A turbulenta realidade vivenciada pelo Brasil durante a Ditadura Civil-Militar foi marcada por tensões políticas e sociais, evidenciando a sucessão do poderio militar por meio de um viés autoritário no Brasil. A propaganda e a repressão assomaram uma posição de protagonismo na época, utilizando-se da cultura e da violência como ferramentas de manutenção do poder. Desse modo, a censura foi ativa diante dos diferentes meios de expressão e a perseguição em torno de figuras opositoras ao regime foi significativa.
De acordo com a professora Mariana Tavares do departamento de História da Universidade Federal Fluminense, “A cultura, muitas vezes, pode ser usada como uma fonte, ela pode ser apropriada, melhor dizendo, reapropriada por setores dominantes da sociedade que vão, por exemplo, utilizá-la como um instrumento de uma certa aparência, com uma aparência democrática, mas que por fundo tenta ocultar a violência institucional.”, no caso do complexo esportivo, a cultura foi substituída por uma determinada violência pronunciada, amplamente ignorada e desconhecida por uma vasta parcela da sociedade.

Complexo Esportivo Caio Martins – Foto: Isabela Paiva
A utilização do Caio Martins no período ditatorial com intenções políticas não foi algo necessariamente novo em torno da história do local. Sua inauguração em si representou um emblema do governo de Ernani do Amaral Peixoto e diferentes comemorações do Estado Novo foram perpetuadas no espaço. Em 1964, algumas semanas após o golpe, o estádio foi requisitado com o intuito de alojar os presos políticos do novo governo, criando um ambiente com pessoas de diferentes contextos sociais e etários, misturando grupos diversificados de cidadãos perseguidos no complexo esportivo.
De acordo com o antigo Departamento de Ordem Política e Social (DOPS), cerca de mais 300 presos políticos foram mantidos em cárcere no local que atuou como um “campo de concentração” no município de Niterói. Relatos em torno do ocorrido discorrem que o número real de prisioneiros possa ser superior a 1000. O Caio Martins foi organizado como um centro de repressão política e social diante da superlotação das celas e galerias dos estados do Rio de Janeiro e da extinta Guanabara.
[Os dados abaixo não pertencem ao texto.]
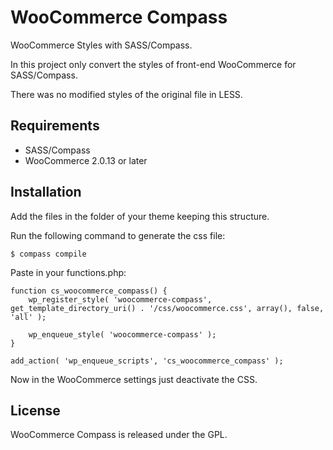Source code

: WooCommerce Compass
===================

WooCommerce Styles with SASS/Compass.

In this project only convert the styles of front-end WooCommerce for SASS/Compass.

There was no modified styles of the original file in LESS.

## Requirements ##

* SASS/Compass
* WooCommerce 2.0.13 or later

## Installation ##

Add the files in the folder of your theme keeping this structure.

Run the following command to generate the css file:

    $ compass compile

Paste in your functions.php:

    function cs_woocommerce_compass() {
        wp_register_style( 'woocommerce-compass', get_template_directory_uri() . '/css/woocommerce.css', array(), false, 'all' );

        wp_enqueue_style( 'woocommerce-compass' );
    }

    add_action( 'wp_enqueue_scripts', 'cs_woocommerce_compass' );

Now in the WooCommerce settings just deactivate the CSS.

## License ##

WooCommerce Compass is released under the GPL.
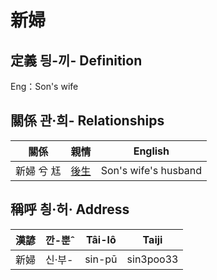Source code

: # 新婦
## 定義 딍-끼- Definition




Eng：Son's wife

## 關係 관·희- Relationships

關係 | 親情 | English
--- | --- | --- 
新婦 兮 尪 | [後生](member19.md) | Son's wife's husband


## 稱呼 칑·허· Address

漢諺 | 깐-뿐ˆ | Tâi-lô | Taiji
--- | --- | --- | --- 
新婦 | 신·부- | sin-pū | sin3poo33 
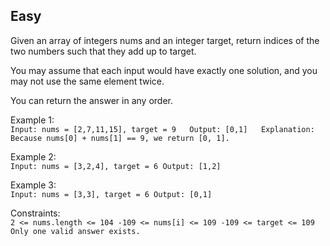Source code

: Easy
---
Given an array of integers nums and an integer target, return indices of the two numbers such that they add up to target.

You may assume that each input would have exactly one solution, and you may not use the same element twice.

You can return the answer in any order.

 

Example 1:<br>
`
Input: nums = [2,7,11,15], target = 9  
Output: [0,1]  
Explanation: Because nums[0] + nums[1] == 9, we return [0, 1].
`

Example 2:<br>
`
Input: nums = [3,2,4], target = 6
Output: [1,2]
`

Example 3:<br>
`
Input: nums = [3,3], target = 6
Output: [0,1]
`

Constraints:<br>
`
2 <= nums.length <= 104
-109 <= nums[i] <= 109
-109 <= target <= 109
Only one valid answer exists.
`
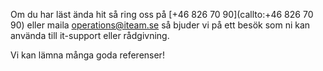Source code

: Om du har läst ända hit så ring oss på [+46 826 70 90](callto:+46 826 70 90) eller maila [operations@iteam.se](mailto:operations@iteam.se) så bjuder vi på ett besök som ni kan använda till it-support eller rådgivning.

Vi kan lämna många goda referenser!
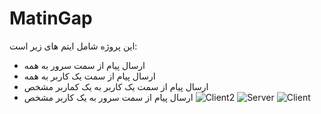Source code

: # MatinGap
این پروژه شامل ایتم های زیر است: 
- ارسال پیام از سمت سرور به همه 
- ارسال پیام از سمت یک کاربر به همه 
- ارسال پیام از سمت یک کاربر به یک کماربر مشخص 
- ارسال پیام از سمت سرور به یک کاربر مشخص 
![Client2](https://user-images.githubusercontent.com/97735503/149509998-28e2e2c9-bedf-4908-973a-c005a1b23925.png)
![Server](https://user-images.githubusercontent.com/97735503/149510005-c773735b-5452-4952-8c46-3fb277b98482.png)
![Client](https://user-images.githubusercontent.com/97735503/149510008-aa83d525-82e0-420a-8e64-8b345faea57b.png)
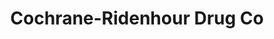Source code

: ---
title: "Cochrane-Ridenhour Drug Co"
url: /mount-gilead/cochrane-ridenhour-drug-co/
shop: Drogerie
---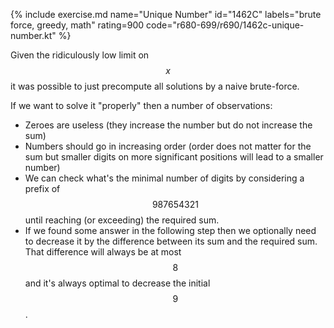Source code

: {% include exercise.md name="Unique Number" id="1462C" labels="brute force, greedy, math" rating=900 code="r680-699/r690/1462c-unique-number.kt" %}

Given the ridiculously low limit on $$x$$ it was possible to just precompute all solutions by a naive brute-force.

If we want to solve it "properly" then a number of observations:

- Zeroes are useless (they increase the number but do not increase the sum)
- Numbers should go in increasing order (order does not matter for the sum but smaller digits on more significant positions will lead to a smaller number)
- We can check what's the minimal number of digits by considering a prefix of $$987654321$$ until reaching (or exceeding) the required sum.
- If we found some answer in the following step then we optionally need to decrease it by the difference between its sum and the required sum.  That difference will always be at most $$8$$ and it's always optimal to decrease the initial $$9$$.
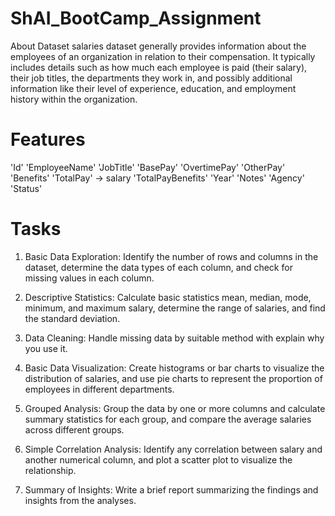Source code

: # ShAI_BootCamp_Assignment
About Dataset
salaries dataset generally provides information about the employees of an organization in relation to their compensation. It typically includes details such as how much each employee is paid (their salary), their job titles, the departments they work in, and possibly additional information like their level of experience, education, and employment history within the organization.

# Features
'Id'
'EmployeeName'
'JobTitle'
'BasePay'
'OvertimePay'
'OtherPay'
'Benefits'
'TotalPay' -> salary
'TotalPayBenefits'
'Year'
'Notes'
'Agency'
'Status'
# Tasks

1. Basic Data Exploration: Identify the number of rows and columns in the dataset, determine the data types of each column, and check for missing values in each column.

2. Descriptive Statistics: Calculate basic statistics mean, median, mode, minimum, and maximum salary, determine the range of salaries, and find the standard deviation.

3. Data Cleaning: Handle missing data by suitable method with explain why you use it.

4. Basic Data Visualization: Create histograms or bar charts to visualize the distribution of salaries, and use pie charts to represent the proportion of employees in different departments.

5. Grouped Analysis: Group the data by one or more columns and calculate summary statistics for each group, and compare the average salaries across different groups.

6. Simple Correlation Analysis: Identify any correlation between salary and another numerical column, and plot a scatter plot to visualize the relationship.

7. Summary of Insights: Write a brief report summarizing the findings and insights from the analyses.
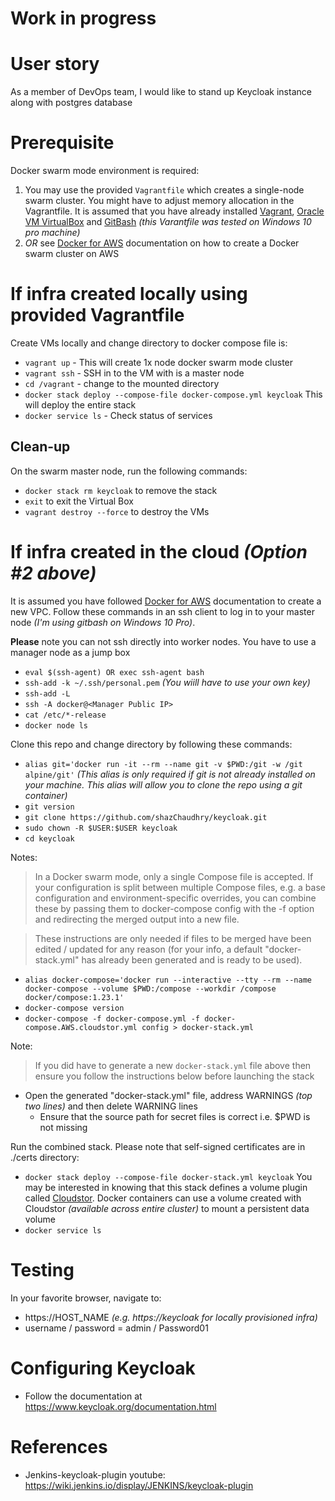 # Work in progress

# User story
As a member of DevOps team, I would like to stand up Keycloak instance along with postgres database

# Prerequisite
Docker swarm mode environment is required:
1. You may use the provided `Vagrantfile` which creates a single-node swarm cluster. You might have to adjust memory allocation in the Vagrantfile. It is assumed that you have already installed [Vagrant](https://www.vagrantup.com), [Oracle VM VirtualBox](https://www.virtualbox.org) and [GitBash](https://gitforwindows.org) _(this Varantfile was tested on Windows 10 pro machine)_
2. *OR* see [Docker for AWS](https://docs.docker.com/docker-for-aws) documentation on how to create a Docker swarm cluster on AWS

# If infra created locally using provided Vagrantfile
Create VMs locally and change directory to docker compose file is:
- `vagrant up` - This will create 1x node docker swarm mode cluster
- `vagrant ssh` - SSH in to the VM with is a master node
- `cd /vagrant` - change to the mounted directory
- `docker stack deploy --compose-file docker-compose.yml keycloak` This will deploy the entire stack
- `docker service ls` - Check status of services

## Clean-up
On the swarm master node, run the following commands:
* `docker stack rm keycloak` to remove the stack
* `exit` to exit the Virtual Box
* `vagrant destroy --force` to destroy the VMs

# If infra created in the cloud _(Option #2 above)_
It is assumed you have followed [Docker for AWS](https://docs.docker.com/docker-for-aws/) documentation to create a new VPC. Follow these commands in an ssh client to log in to your master node _(I'm using gitbash on Windows 10 Pro)_.

**Please** note you can not ssh directly into worker nodes. You have to use a manager node as a jump box
- `eval $(ssh-agent) OR exec ssh-agent bash`
- `ssh-add -k ~/.ssh/personal.pem` _(You wiill have to use your own key)_
- `ssh-add -L`
- `ssh -A docker@<Manager Public IP>`
- `cat /etc/*-release`
- `docker node ls`

Clone this repo and change directory by following these commands:
- `alias git='docker run -it --rm --name git -v $PWD:/git -w /git alpine/git'`  _(This alias is only required if git is not already installed on your machine. This alias will allow you to clone the repo using a git container)_
- `git version`
- `git clone https://github.com/shazChaudhry/keycloak.git`
- `sudo chown -R $USER:$USER keycloak`
- `cd keycloak`

Notes:
> In a Docker swarm mode, only a single Compose file is accepted. If your configuration is split between multiple Compose files, e.g. a base configuration and environment-specific overrides, you can combine these by passing them to docker-compose config with the -f option and redirecting the merged output into a new file.

> These instructions are only needed if files to be merged have been edited / updated for any reason (for your info, a default "docker-stack.yml" has already been generated and is ready to be used).
- `alias docker-compose='docker run --interactive --tty --rm --name docker-compose --volume $PWD:/compose --workdir /compose docker/compose:1.23.1'`
- `docker-compose version`
- `docker-compose -f docker-compose.yml -f docker-compose.AWS.cloudstor.yml config > docker-stack.yml`

Note:
> If you did have to generate a new `docker-stack.yml` file above then ensure you follow the instructions below before launching the stack
- Open the generated "docker-stack.yml" file, address WARNINGS _(top two lines)_ and then delete WARNING lines
  - Ensure that the source path for secret files is correct i.e. $PWD is not missing

Run the combined stack. Please note that self-signed certificates are in ./certs directory:
  - `docker stack deploy --compose-file docker-stack.yml keycloak` You may be interested in knowing that this stack defines a volume plugin called [Cloudstor](https://docs.docker.com/docker-for-aws/persistent-data-volumes/). Docker containers can use a volume created with Cloudstor _(available across entire cluster)_ to mount a persistent data volume
  - `docker service ls`

# Testing
  In your favorite browser, navigate to:
  - https://HOST_NAME _(e.g. https://keycloak for locally provisioned infra)_
  - username / password = admin / Password01

# Configuring Keycloak
- Follow the documentation at https://www.keycloak.org/documentation.html

# References
- Jenkins-keycloak-plugin youtube: https://wiki.jenkins.io/display/JENKINS/keycloak-plugin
Cartaz exposto no Complexo Esportivo Caio Martins em 2023 – Reprodução: acervo pessoal
Em relação às reminiscências do período ditatorial no Brasil, a professora continua: “Ainda temos muitos resquícios, muitos traços de um autoritarismo, dessa forma de governo muito impositiva no nosso dia a dia, na forma, por exemplo, de organização das nossas instituições. Aliás, esse não é só um marco da ditadura, mas um marco da própria formação nacional. O Brasil é um país muito moldado ainda pela ótica da violência, com estruturas muito violentas, estruturas institucionais, uma legislação… ainda muito pautada na coerção.”, demarcando a imperiosidade da violência nas instituições nacionais.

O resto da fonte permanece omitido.